Chemically exfoliated few-layer phthalocyanine-based covalent organic frameworks used as improved energy storage electrode for lithium-ion batteries

Covalent organic frameworks (COFs) with abundant redox-active sites are prospective electrode materials for lithium-ion batteries (LIBs). Nevertheless, the sluggish lithium diffusion kinetics, lack of electrical conductivity, and low active point utilization rate of most known covalent organic framework materials limit their further applications. In this work, TACoPc-PDC/MnO 2 composites are synthesized by efficiently exfoliating two-dimensional covalent organic frameworks (TACoPc-PDC) via a strong oxidant intercalation strategy. The in-situ growth of MnO 2 nanoparticles is also realized during the exfoliation process. The MnO 2 nanoparticles are similar to a “spacer”, which allows the TACoPc-PDC to maintain their original few-layer structure in the continuous charging and discharging process, further preventing the re-aggregation of TACoPc-PDC. The prepared TACoPc-PDC/MnO 2 exhibits a less-layered lamellar structure, leaving more active components exposed, which is more favorable for electrochemical performance. Compared with the bulk TACoPc-PDC, the exfoliated TACoPc-PDC exhibits higher capacities, stabler cycling performances, and more outstanding rate capabilities. The initial capacities of the TACoPc-PDC and TACoPc-PDC/MnO 2 electrodes of the LIBs are 194 and 932 mAh/g, respectively, with a current density of 100 mA/g. After the continuous charging and discharging cycling process, the capacities are stabilized at 648 and 1100 mAh/g at 400 cycles. Even at the relatively high current density of 5 A/g, the TACoPc-PDC and TACoPc-PDC/MnO 2 electrodes can realize high specific capacities of 67 and 307 mAh/g.

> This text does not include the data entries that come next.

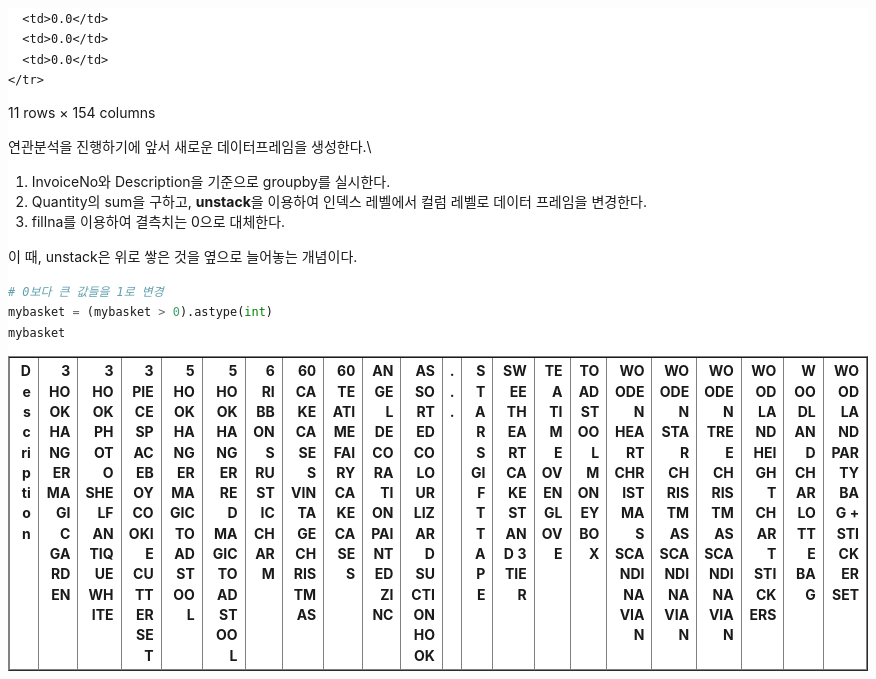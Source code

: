       <td>0.0</td>
      <td>0.0</td>
      <td>0.0</td>
    </tr>
  </tbody>
</table>
<p>11 rows × 154 columns</p>
</div>



연관분석을 진행하기에 앞서 새로운 데이터프레임을 생성한다.\

1. InvoiceNo와 Description을 기준으로 groupby를 실시한다.
2. Quantity의 sum을 구하고, **unstack**을 이용하여 인덱스 레벨에서 컬럼 레벨로 데이터 프레임을 변경한다.
3. fillna를 이용하여 결측치는 0으로 대체한다.

이 때, unstack은 위로 쌓은 것을 옆으로 늘어놓는 개념이다.


```python
# 0보다 큰 값들을 1로 변경
mybasket = (mybasket > 0).astype(int)
mybasket
```




<div>
<style scoped>
    .dataframe tbody tr th:only-of-type {
        vertical-align: middle;
    }

    .dataframe tbody tr th {
        vertical-align: top;
    }

    .dataframe thead th {
        text-align: right;
    }
</style>
<table border="1" class="dataframe">
  <thead>
    <tr style="text-align: right;">
      <th>Description</th>
      <th>3 HOOK HANGER MAGIC GARDEN</th>
      <th>3 HOOK PHOTO SHELF ANTIQUE WHITE</th>
      <th>3 PIECE SPACEBOY COOKIE CUTTER SET</th>
      <th>5 HOOK HANGER MAGIC TOADSTOOL</th>
      <th>5 HOOK HANGER RED MAGIC TOADSTOOL</th>
      <th>6 RIBBONS RUSTIC CHARM</th>
      <th>60 CAKE CASES VINTAGE CHRISTMAS</th>
      <th>60 TEATIME FAIRY CAKE CASES</th>
      <th>ANGEL DECORATION PAINTED ZINC</th>
      <th>ASSORTED COLOUR LIZARD SUCTION HOOK</th>
      <th>...</th>
      <th>STARS GIFT TAPE</th>
      <th>SWEETHEART CAKESTAND 3 TIER</th>
      <th>TEA TIME OVEN GLOVE</th>
      <th>TOADSTOOL MONEY BOX</th>
      <th>WOODEN HEART CHRISTMAS SCANDINAVIAN</th>
      <th>WOODEN STAR CHRISTMAS SCANDINAVIAN</th>
      <th>WOODEN TREE CHRISTMAS SCANDINAVIAN</th>
      <th>WOODLAND  HEIGHT CHART STICKERS</th>
      <th>WOODLAND CHARLOTTE BAG</th>
      <th>WOODLAND PARTY BAG + STICKER SET</th>
    </tr>
    <tr>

In addition, the cycling stability performance of the electrode materials has been further explored by performing SEM, XRD, and FTIR tests on the electrodes before and after cycling. Therefore, this work fully confirms that the exfoliation strategy using strong oxidant intercalation can provide an effective solution to reduce the aggregation of COFs electrode materials, effectively enhancing the utilization rate of active sites, ultimately achieving prominent energy storage performance.